• **EXERCISE INPUT**:
^^^^^^^^^^^^^^^^

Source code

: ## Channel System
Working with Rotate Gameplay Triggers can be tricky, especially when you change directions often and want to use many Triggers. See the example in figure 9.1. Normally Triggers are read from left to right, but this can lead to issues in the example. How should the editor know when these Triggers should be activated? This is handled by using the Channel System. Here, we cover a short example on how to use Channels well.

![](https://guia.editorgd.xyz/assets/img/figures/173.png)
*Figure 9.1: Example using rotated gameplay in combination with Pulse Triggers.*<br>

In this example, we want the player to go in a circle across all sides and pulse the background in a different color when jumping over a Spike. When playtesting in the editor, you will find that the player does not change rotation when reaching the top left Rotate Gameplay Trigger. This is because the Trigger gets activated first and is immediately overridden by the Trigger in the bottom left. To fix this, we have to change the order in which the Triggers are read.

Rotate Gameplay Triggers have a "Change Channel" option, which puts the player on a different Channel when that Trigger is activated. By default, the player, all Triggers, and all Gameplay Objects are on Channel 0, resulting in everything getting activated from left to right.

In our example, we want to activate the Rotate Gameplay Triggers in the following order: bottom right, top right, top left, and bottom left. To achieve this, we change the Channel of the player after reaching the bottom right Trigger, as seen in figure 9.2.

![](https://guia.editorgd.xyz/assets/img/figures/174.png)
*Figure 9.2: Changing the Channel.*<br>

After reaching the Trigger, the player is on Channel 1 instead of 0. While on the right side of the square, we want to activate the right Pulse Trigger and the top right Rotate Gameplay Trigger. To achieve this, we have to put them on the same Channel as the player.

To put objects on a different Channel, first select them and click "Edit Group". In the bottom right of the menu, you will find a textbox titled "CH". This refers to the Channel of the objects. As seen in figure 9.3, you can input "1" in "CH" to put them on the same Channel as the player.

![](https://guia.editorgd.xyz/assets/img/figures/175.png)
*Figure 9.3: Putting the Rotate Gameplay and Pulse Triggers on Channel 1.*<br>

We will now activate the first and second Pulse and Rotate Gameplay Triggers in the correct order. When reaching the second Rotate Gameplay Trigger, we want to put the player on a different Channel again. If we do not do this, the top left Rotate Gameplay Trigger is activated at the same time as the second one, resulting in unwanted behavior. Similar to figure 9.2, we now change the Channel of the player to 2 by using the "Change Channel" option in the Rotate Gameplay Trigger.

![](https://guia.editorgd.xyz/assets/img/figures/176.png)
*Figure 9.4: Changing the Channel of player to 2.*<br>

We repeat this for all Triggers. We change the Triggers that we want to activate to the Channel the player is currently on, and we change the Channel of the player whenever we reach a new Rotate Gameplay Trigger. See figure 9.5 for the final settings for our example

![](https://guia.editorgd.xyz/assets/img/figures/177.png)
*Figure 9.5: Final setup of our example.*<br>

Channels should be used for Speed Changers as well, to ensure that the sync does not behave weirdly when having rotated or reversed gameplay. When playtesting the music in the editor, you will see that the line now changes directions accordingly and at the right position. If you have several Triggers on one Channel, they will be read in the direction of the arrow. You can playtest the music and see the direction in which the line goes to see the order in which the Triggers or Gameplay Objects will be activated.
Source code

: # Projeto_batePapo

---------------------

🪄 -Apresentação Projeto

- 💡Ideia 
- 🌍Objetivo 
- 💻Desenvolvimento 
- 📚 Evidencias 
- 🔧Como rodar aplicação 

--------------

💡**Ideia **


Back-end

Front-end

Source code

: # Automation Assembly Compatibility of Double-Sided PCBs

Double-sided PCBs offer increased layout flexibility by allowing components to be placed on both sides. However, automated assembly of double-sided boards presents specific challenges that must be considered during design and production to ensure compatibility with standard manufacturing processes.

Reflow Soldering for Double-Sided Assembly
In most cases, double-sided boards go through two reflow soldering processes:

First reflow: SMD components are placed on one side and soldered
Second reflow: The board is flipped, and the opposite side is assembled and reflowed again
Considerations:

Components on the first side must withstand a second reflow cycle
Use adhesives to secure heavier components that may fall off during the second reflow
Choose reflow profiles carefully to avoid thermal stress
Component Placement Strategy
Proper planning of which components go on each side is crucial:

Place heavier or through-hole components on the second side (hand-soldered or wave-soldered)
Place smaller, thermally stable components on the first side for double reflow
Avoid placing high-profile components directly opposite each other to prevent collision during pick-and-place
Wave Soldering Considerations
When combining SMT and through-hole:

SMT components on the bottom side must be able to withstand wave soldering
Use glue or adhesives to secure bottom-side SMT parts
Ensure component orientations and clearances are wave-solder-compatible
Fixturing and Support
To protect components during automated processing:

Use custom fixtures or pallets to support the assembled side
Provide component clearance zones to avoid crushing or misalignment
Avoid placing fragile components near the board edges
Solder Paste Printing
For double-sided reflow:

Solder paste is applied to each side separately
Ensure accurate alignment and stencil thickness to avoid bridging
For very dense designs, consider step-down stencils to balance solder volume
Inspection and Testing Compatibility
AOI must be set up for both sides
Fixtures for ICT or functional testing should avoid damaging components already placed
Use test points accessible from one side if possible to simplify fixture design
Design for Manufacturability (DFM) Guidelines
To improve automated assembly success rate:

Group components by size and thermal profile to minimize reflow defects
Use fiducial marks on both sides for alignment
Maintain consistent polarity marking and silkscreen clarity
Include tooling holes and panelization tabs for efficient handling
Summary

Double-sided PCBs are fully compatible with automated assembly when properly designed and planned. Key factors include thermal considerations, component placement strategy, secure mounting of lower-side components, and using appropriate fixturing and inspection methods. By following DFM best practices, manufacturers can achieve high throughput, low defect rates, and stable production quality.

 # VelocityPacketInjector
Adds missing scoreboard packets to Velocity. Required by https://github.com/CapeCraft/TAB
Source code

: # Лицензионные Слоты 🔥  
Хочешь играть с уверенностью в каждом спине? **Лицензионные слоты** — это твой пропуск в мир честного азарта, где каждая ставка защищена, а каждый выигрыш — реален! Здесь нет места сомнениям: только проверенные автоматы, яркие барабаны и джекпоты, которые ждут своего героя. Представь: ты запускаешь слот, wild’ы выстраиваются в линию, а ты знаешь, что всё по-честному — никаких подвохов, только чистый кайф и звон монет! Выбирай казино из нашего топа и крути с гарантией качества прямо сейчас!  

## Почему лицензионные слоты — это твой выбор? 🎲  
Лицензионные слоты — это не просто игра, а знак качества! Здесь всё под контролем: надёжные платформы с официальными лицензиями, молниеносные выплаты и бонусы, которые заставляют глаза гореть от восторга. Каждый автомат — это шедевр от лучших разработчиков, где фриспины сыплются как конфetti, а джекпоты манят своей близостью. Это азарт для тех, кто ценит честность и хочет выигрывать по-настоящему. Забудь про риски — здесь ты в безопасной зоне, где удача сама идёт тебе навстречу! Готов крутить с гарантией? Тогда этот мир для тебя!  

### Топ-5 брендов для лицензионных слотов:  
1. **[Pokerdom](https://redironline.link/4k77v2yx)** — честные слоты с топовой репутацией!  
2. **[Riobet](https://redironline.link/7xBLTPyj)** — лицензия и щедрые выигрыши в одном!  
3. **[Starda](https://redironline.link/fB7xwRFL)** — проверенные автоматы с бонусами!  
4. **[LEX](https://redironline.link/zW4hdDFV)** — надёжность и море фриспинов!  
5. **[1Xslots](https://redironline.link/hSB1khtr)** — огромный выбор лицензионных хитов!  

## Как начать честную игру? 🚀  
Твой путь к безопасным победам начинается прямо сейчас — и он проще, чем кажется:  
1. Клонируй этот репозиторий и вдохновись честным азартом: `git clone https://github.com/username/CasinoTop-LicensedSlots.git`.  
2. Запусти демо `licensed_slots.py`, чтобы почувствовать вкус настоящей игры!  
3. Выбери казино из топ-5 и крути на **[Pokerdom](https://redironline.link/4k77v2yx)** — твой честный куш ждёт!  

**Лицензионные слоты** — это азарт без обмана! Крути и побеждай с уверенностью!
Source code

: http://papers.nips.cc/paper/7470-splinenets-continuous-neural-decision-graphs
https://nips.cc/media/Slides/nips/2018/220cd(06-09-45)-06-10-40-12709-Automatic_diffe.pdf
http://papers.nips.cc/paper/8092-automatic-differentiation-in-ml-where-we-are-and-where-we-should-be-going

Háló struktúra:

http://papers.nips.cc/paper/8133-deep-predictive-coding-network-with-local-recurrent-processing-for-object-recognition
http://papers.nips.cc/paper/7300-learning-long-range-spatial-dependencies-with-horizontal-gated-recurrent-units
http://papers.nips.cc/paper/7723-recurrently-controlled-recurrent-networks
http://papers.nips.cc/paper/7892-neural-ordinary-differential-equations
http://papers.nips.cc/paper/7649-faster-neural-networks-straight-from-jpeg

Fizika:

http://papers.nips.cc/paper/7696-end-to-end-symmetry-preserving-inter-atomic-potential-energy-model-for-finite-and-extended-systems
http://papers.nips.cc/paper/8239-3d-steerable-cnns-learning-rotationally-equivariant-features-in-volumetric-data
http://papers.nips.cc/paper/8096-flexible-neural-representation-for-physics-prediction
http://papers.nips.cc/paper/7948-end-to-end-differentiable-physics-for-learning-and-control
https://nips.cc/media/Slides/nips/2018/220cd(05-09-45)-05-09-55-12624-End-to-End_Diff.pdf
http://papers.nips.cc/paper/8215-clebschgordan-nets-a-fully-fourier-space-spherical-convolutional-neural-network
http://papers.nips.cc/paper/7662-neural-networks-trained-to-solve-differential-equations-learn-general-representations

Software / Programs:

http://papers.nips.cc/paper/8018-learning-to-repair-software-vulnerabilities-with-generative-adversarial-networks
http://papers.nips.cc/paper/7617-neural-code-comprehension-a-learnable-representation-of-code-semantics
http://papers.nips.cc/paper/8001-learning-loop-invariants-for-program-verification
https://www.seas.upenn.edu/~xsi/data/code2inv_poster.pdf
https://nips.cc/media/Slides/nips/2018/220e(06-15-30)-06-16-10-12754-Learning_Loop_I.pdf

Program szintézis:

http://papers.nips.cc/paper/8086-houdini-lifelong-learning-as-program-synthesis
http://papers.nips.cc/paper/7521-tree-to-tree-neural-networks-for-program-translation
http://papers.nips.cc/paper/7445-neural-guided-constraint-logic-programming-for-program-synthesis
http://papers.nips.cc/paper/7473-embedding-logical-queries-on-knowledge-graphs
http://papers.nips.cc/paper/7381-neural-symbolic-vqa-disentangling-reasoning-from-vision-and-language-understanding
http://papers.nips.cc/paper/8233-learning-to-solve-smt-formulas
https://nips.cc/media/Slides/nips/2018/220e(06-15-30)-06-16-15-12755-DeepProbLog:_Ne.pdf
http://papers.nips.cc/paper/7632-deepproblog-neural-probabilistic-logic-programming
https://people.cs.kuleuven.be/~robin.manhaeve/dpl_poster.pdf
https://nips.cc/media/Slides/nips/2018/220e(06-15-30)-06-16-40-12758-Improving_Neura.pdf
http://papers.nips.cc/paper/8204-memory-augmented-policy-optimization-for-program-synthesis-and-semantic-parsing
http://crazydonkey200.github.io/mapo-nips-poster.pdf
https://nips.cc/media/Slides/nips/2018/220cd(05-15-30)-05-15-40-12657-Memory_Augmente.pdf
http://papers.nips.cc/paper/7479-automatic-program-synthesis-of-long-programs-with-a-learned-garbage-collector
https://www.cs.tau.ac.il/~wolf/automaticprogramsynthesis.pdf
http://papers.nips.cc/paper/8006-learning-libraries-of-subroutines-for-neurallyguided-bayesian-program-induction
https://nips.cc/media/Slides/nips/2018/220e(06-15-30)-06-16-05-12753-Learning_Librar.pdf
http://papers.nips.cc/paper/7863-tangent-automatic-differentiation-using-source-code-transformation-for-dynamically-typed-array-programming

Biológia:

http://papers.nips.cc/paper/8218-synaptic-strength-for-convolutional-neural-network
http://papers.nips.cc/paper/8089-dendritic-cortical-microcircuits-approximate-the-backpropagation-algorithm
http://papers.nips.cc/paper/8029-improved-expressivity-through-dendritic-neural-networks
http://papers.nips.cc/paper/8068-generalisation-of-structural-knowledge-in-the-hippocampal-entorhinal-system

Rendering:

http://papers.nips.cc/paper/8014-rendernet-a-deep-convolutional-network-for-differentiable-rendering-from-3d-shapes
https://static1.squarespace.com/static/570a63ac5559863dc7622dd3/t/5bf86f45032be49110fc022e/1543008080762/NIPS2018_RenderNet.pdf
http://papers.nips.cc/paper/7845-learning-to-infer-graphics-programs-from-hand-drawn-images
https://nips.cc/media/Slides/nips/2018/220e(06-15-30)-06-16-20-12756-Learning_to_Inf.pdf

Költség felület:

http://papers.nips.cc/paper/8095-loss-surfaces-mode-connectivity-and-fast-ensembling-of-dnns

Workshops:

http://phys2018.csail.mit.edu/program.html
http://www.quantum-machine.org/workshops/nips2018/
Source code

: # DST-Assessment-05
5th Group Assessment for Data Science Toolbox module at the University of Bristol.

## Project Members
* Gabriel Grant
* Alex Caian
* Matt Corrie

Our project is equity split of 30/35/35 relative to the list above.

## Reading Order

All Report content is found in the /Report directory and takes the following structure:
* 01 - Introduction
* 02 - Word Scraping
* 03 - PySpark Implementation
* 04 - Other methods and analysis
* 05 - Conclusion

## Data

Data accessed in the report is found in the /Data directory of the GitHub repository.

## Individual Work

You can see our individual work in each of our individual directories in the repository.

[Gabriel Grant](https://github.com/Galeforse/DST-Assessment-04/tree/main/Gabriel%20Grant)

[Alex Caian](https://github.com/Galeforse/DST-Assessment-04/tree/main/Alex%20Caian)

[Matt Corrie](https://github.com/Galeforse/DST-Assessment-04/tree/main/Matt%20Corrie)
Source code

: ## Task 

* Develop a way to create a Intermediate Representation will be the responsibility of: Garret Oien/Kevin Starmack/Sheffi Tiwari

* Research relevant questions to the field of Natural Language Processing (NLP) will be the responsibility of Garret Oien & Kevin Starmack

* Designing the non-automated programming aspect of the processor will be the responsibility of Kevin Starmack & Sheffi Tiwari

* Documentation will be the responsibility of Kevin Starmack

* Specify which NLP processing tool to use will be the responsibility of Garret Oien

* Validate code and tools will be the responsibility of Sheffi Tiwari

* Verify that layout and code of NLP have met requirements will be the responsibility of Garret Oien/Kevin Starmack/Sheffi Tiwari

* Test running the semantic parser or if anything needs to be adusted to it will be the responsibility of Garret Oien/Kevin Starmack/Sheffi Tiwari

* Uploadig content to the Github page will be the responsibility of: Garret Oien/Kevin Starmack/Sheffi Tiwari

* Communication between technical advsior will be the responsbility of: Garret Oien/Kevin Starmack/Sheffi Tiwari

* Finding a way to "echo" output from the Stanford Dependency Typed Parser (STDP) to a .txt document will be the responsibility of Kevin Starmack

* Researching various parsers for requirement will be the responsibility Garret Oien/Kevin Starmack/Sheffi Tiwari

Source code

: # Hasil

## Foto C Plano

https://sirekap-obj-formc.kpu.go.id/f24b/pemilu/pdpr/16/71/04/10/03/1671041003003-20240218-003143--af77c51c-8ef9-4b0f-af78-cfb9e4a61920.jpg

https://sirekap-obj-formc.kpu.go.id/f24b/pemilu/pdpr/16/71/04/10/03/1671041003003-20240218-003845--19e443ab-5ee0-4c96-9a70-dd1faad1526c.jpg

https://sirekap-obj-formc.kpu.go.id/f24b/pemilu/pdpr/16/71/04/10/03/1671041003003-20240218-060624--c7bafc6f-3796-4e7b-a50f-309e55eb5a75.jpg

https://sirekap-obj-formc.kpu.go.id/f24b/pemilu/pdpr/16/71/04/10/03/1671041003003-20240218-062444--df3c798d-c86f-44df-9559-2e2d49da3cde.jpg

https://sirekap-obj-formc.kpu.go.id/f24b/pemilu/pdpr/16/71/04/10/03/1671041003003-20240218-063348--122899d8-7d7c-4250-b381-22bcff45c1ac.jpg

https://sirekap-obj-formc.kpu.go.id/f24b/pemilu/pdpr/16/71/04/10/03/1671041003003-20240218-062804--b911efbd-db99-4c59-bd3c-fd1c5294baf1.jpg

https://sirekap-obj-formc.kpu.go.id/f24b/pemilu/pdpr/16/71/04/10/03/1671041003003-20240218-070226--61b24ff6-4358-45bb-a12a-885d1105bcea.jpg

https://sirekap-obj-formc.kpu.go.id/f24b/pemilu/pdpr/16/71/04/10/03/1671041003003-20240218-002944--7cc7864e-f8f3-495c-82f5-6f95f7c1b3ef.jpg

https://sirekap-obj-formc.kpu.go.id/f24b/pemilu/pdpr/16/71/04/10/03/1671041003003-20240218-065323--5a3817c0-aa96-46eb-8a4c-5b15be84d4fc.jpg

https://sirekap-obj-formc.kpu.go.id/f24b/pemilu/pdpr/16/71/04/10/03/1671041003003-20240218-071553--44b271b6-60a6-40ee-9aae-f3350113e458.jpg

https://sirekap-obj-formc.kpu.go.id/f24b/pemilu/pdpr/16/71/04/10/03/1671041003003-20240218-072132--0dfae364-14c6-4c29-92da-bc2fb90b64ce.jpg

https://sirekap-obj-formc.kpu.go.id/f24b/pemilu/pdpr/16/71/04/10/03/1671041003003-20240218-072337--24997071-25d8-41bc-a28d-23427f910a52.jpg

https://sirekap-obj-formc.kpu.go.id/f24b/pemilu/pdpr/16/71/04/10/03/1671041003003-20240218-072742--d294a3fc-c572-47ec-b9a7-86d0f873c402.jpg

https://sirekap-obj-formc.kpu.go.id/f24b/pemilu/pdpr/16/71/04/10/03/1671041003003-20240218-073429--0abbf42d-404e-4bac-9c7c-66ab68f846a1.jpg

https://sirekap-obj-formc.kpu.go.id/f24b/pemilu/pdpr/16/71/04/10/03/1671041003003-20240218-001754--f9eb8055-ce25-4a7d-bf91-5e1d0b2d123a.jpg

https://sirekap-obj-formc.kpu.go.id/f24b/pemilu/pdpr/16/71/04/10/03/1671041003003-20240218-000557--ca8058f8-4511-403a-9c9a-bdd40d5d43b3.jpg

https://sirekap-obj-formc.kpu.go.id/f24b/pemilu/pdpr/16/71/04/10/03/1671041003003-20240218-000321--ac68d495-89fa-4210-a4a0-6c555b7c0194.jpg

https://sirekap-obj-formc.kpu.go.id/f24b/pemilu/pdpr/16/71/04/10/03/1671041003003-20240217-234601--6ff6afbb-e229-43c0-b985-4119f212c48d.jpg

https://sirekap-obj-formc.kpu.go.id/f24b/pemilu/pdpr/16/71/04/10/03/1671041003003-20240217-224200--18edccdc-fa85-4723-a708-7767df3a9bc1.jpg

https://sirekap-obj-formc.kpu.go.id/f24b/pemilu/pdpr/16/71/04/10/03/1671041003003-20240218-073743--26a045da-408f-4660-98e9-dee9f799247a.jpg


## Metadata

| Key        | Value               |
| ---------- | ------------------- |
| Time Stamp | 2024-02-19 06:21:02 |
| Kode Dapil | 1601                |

^^^^^^^^^^^^^^^^

• **TASK TO COMPLETE**:
Please say only the number of lines in the data that hold "Sheffi".

• **RESULT OF THE EXERCISE**:
8